Congress is close to passing legislation allowing states to collect sales tax on Internet purchases
It's generally not a good thing when a tax law is being passed through Congress with your name attached to it.
In many cases, customers prefer doing their shopping online because they can avoid paying sales tax on their purchases. If Congress has their way, those days could become a thing of the past. Both the House and the Senate are supporting new laws which would allow states to begin collecting sales tax on purchases made over the Internet. It's being dubbed the "Amazon Tax" because Amazon is the largest presence in the online retail world.
It's estimated that it's costing states $24 billion a year in lost tax revenue. For companies like Amazon and eBay, this could ultimately end up increasing the cost of simply doing business (Amazon has actually come out in support of the legislation while eBay has opposed it). In theory, an added sales tax doesn't directly affect a retailer's bottom line but it certainly would make the perceived view that online shopping is tax-free less appealing.
Management is not impervious to bad decisions
Jeff Bezos has gained something of a cult following on Wall Street for his ability to make all the right moves. While Amazon has certainly thrived under his guidance, it shouldn't be assumed that Amazon management can do no wrong.
Case in point - the LivingSocial acquisition. Amazon made a relatively small investment in online deal website LivingSocial just as the business model for daily deal websites was being exposed. In the big picture, it's not a big black mark on Amazon's bottom line but the acquisition was a clear mistake. Bezos attempted to give himself a free pass on the deal by pushing off the loss to a "non-core" operation but a bad business decision is still a bad business decision.
Amazon was recently trading at around $260 a share. Using Amazon's and its competitors' ratios from above, we can begin to assess a truer value of the stock.
Amazon's book value is only $18.04 a share.
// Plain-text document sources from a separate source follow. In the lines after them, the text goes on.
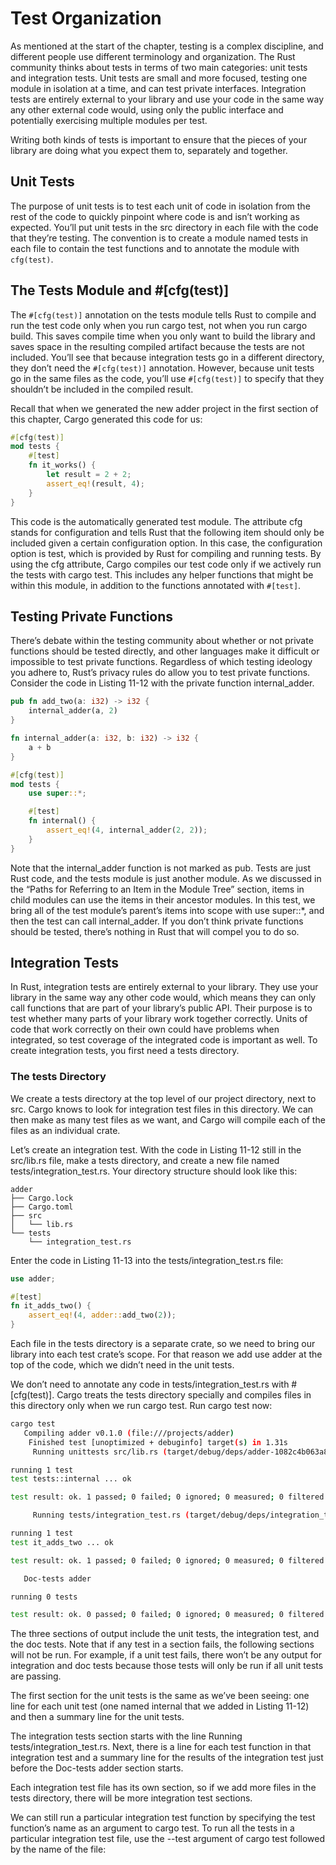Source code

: # Test Organization

As mentioned at the start of the chapter, testing is a complex discipline, and different people use different 
terminology and organization. The Rust community thinks about tests in terms of two main categories: unit tests and 
integration tests. Unit tests are small and more focused, testing one module in isolation at a time, and can test 
private interfaces. Integration tests are entirely external to your library and use your code in the same way any other 
external code would, using only the public interface and potentially exercising multiple modules per test.

Writing both kinds of tests is important to ensure that the pieces of your library are doing what you expect them to, 
separately and together.

## Unit Tests

The purpose of unit tests is to test each unit of code in isolation from the rest of the code to quickly pinpoint where 
code is and isn’t working as expected. You’ll put unit tests in the src directory in each file with the code that 
they’re testing. The convention is to create a module named tests in each file to contain the test functions and to 
annotate the module with `cfg(test)`.

## The Tests Module and #[cfg(test)]

The `#[cfg(test)]` annotation on the tests module tells Rust to compile and run the test code only when you run cargo 
test, not when you run cargo build. This saves compile time when you only want to build the library and saves space in 
the resulting compiled artifact because the tests are not included. You’ll see that because integration tests go in a 
different directory, they don’t need the `#[cfg(test)]` annotation. However, because unit tests go in the same files as 
the code, you’ll use `#[cfg(test)]` to specify that they shouldn’t be included in the compiled result.

Recall that when we generated the new adder project in the first section of this chapter, Cargo generated this code for 
us:

```rust
#[cfg(test)]
mod tests {
    #[test]
    fn it_works() {
        let result = 2 + 2;
        assert_eq!(result, 4);
    }
}
```

This code is the automatically generated test module. The attribute cfg stands for configuration and tells Rust that the 
following item should only be included given a certain configuration option. In this case, the configuration option is 
test, which is provided by Rust for compiling and running tests. By using the cfg attribute, Cargo compiles our test 
code only if we actively run the tests with cargo test. This includes any helper functions that might be within this 
module, in addition to the functions annotated with `#[test]`.

## Testing Private Functions

There’s debate within the testing community about whether or not private functions should be tested directly, and other 
languages make it difficult or impossible to test private functions. Regardless of which testing ideology you adhere to, 
Rust’s privacy rules do allow you to test private functions. Consider the code in Listing 11-12 with the private 
function internal_adder.

```rust
pub fn add_two(a: i32) -> i32 {
    internal_adder(a, 2)
}

fn internal_adder(a: i32, b: i32) -> i32 {
    a + b
}

#[cfg(test)]
mod tests {
    use super::*;

    #[test]
    fn internal() {
        assert_eq!(4, internal_adder(2, 2));
    }
}
```

Note that the internal_adder function is not marked as pub. Tests are just Rust code, and the tests module is just 
another module. As we discussed in the “Paths for Referring to an Item in the Module Tree” section, items in child 
modules can use the items in their ancestor modules. In this test, we bring all of the test module’s parent’s items into 
scope with use super::*, and then the test can call internal_adder. If you don’t think private functions should be 
tested, there’s nothing in Rust that will compel you to do so.

## Integration Tests

In Rust, integration tests are entirely external to your library. They use your library in the same way any other code 
would, which means they can only call functions that are part of your library’s public API. Their purpose is to test 
whether many parts of your library work together correctly. Units of code that work correctly on their own could have 
problems when integrated, so test coverage of the integrated code is important as well. To create integration tests, you 
first need a tests directory.

### The tests Directory

We create a tests directory at the top level of our project directory, next to src. Cargo knows to look for integration 
test files in this directory. We can then make as many test files as we want, and Cargo will compile each of the files 
as an individual crate.

Let’s create an integration test. With the code in Listing 11-12 still in the src/lib.rs file, make a tests directory, 
and create a new file named tests/integration_test.rs. Your directory structure should look like this:

```
adder
├── Cargo.lock
├── Cargo.toml
├── src
│   └── lib.rs
└── tests
    └── integration_test.rs
```

Enter the code in Listing 11-13 into the tests/integration_test.rs file:

```rust
use adder;

#[test]
fn it_adds_two() {
    assert_eq!(4, adder::add_two(2));
}
```

Each file in the tests directory is a separate crate, so we need to bring our library into each test crate’s scope. For 
that reason we add use adder at the top of the code, which we didn’t need in the unit tests.

We don’t need to annotate any code in tests/integration_test.rs with #[cfg(test)]. Cargo treats the tests directory 
specially and compiles files in this directory only when we run cargo test. Run cargo test now:

```bash
cargo test
   Compiling adder v0.1.0 (file:///projects/adder)
    Finished test [unoptimized + debuginfo] target(s) in 1.31s
     Running unittests src/lib.rs (target/debug/deps/adder-1082c4b063a8fbe6)

running 1 test
test tests::internal ... ok

test result: ok. 1 passed; 0 failed; 0 ignored; 0 measured; 0 filtered out; finished in 0.00s

     Running tests/integration_test.rs (target/debug/deps/integration_test-1082c4b063a8fbe6)

running 1 test
test it_adds_two ... ok

test result: ok. 1 passed; 0 failed; 0 ignored; 0 measured; 0 filtered out; finished in 0.00s

   Doc-tests adder

running 0 tests

test result: ok. 0 passed; 0 failed; 0 ignored; 0 measured; 0 filtered out; finished in 0.00s
```

The three sections of output include the unit tests, the integration test, and the doc tests. Note that if any test in a 
section fails, the following sections will not be run. For example, if a unit test fails, there won’t be any output for 
integration and doc tests because those tests will only be run if all unit tests are passing.

The first section for the unit tests is the same as we’ve been seeing: one line for each unit test (one named internal 
that we added in Listing 11-12) and then a summary line for the unit tests.

The integration tests section starts with the line Running tests/integration_test.rs. Next, there is a line for each 
test function in that integration test and a summary line for the results of the integration test just before the 
Doc-tests adder section starts.

Each integration test file has its own section, so if we add more files in the tests directory, there will be more 
integration test sections.

We can still run a particular integration test function by specifying the test function’s name as an argument to cargo 
test. To run all the tests in a particular integration test file, use the --test argument of cargo test followed by the 
name of the file:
If you assign the stock a price/book multiple of 3.5 (which is slightly above the average of those of the four competitors listed), you get a stock price of $63.14.
If you assign the stock a price/earnings ratio of 20 (this is comparable to Costco and well above the multiples of the other three but seems fair considering their future growth potential), you're looking at a stock price of $72.94.
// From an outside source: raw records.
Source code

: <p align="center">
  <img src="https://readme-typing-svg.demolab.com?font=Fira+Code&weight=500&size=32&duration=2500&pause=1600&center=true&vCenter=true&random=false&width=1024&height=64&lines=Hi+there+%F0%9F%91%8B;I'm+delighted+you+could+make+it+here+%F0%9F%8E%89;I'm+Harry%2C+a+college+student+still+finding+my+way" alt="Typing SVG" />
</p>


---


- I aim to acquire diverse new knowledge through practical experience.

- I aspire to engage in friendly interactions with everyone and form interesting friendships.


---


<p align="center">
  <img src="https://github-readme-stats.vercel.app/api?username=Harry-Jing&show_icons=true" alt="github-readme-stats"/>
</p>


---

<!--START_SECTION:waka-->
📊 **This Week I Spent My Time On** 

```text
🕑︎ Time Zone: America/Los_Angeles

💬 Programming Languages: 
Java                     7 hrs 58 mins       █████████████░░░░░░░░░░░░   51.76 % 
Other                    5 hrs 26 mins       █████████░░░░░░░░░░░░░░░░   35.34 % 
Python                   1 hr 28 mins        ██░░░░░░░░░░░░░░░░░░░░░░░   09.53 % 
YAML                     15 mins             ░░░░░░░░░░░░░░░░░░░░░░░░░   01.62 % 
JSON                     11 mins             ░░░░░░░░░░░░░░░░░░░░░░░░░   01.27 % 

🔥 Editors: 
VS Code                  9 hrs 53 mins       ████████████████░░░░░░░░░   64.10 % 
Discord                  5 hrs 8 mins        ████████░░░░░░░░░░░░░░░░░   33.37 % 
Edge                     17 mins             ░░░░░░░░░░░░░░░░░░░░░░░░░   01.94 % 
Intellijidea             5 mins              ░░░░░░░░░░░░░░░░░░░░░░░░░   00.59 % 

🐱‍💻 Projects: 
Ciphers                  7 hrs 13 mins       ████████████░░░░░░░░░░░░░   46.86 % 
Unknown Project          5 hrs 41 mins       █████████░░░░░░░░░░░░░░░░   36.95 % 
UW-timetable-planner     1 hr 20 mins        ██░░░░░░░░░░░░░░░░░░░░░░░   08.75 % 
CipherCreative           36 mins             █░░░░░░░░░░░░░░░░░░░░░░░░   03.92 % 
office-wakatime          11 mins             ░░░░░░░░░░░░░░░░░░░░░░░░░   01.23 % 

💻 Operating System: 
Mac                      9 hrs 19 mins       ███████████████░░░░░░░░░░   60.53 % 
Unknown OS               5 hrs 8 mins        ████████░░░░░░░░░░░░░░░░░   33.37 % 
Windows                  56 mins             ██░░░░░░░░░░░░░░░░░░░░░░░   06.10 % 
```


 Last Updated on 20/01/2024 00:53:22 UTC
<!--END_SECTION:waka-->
Full year earnings estimates for 2014 (according to Yahoo Finance) are $3.60 a share. If you multiply that by the same 20 P/E multiple we used above, we get a stock value of $72.00. And that's for the end of next year.
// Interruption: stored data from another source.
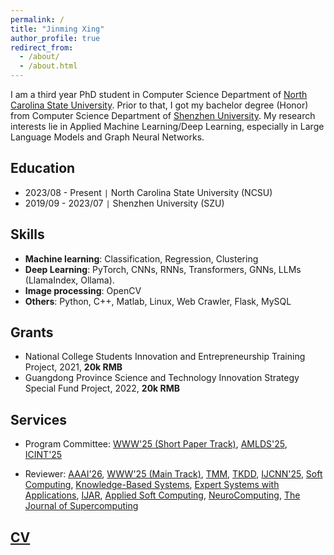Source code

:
 ```yaml
---
permalink: /
title: "Jinming Xing"
author_profile: true
redirect_from: 
  - /about/
  - /about.html
---
```


I am a third year PhD student in Computer Science Department of [North Carolina State University](https://www.ncsu.edu). Prior to that, I got my bachelor degree (Honor) from Computer Science Department of [Shenzhen University](https://www.szu.edu.cn/). My research interests lie in Applied Machine Learning/Deep Learning, especially in Large Language Models and Graph Neural Networks.

Education
---
* 2023/08 - Present `|` North Carolina State University (NCSU)
* 2019/09 - 2023/07 `|` Shenzhen University (SZU)

Skills
---
* **Machine learning**: Classification, Regression, Clustering
* **Deep Learning**: PyTorch, CNNs, RNNs, Transformers, GNNs, LLMs (LlamaIndex, Ollama).
* **Image processing**: OpenCV
* **Others**: Python, C++, Matlab, Linux, Web Crawler, Flask, MySQL

Grants
---
* National College Students Innovation and Entrepreneurship Training Project, 2021, **20k RMB**
* Guangdong Province Science and Technology Innovation Strategy Special Fund Project, 2022, **20k RMB**


Services
---
* Program Committee: [WWW'25 (Short Paper Track)](https://www2025.thewebconf.org), [AMLDS'25](https://amlds.site/tpc.html), [ICINT'25](https://www.icint.org/committee.html)
<!-- [CACML'25](https://www.cacml.net/Program\%20Committee.html), [IJNLC](https://airccse.org/journal/ijnlc/editorialboard.html), [ISPR'25](https://csita2025.org/ispr/committee) -->
* Reviewer: [AAAI'26](https://aaai.org/conference/aaai/aaai-26/), [WWW'25 (Main Track)](https://www2025.thewebconf.org/), [TMM](https://ieeexplore.ieee.org/xpl/RecentIssue.jsp?punumber=6046), [TKDD](https://dl.acm.org/journal/tkdd), [IJCNN'25](https://2025.ijcnn.org/), [Soft Computing](https://link.springer.com/journal/500), [Knowledge-Based Systems](https://www.sciencedirect.com/journal/knowledge-based-systems), [Expert Systems with Applications](https://www.sciencedirect.com/journal/expert-systems-with-applications), [IJAR](https://www.sciencedirect.com/journal/international-journal-of-approximate-reasoning), [Applied Soft Computing](https://www.sciencedirect.com/journal/applied-soft-computing), [NeuroComputing](https://www.sciencedirect.com/journal/neurocomputing), [The Journal of Supercomputing](https://link.springer.com/journal/11227) 
<!-- ,[TFSS](https://sanad.iau.ir/journal/tfss/), [IJCSMA](https://www.ijcsma.com/), [AAIML](https://www.oajaiml.com/), [MLR](http://www.mlrjournal.org/reviewers), [CEEIT'25](https://www.ceeit.net), [CVML'25](https://iccvml.com/) -->

<!-- Awards
---
* Shenzhen University Excellent Graduation Student
* Shenzhen University Honored Bachelor Degree  -->

[CV](files/resume.pdf)
---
If we use a PEG ratio of 2.00 (which is a definite premium to those of its peers but, again, perhaps fair considering the future growth), Amazon's stock price calculates to $120.09. Considering its growth potential but also the challenges it's facing, I can't justify a stock price any higher than this.
Truthfully, its fair value seems more consistent with the first three comparisons - a stock price somewhere in the $65-$75 range. The value still gives it a bit of a premium due to its growth but also brings it back in line with its peers. The Internet sales tax issue and the increased competition from eBay are near-term obstacles but there is no denying that Amazon is still the heavy hitter in the online retail space (and likely will be even after these challenges).
However, it's still a far cry from its current $260 price. This stock has priced at a premium for a long time and it could very well stay that way but at this level there appears to be far more downside.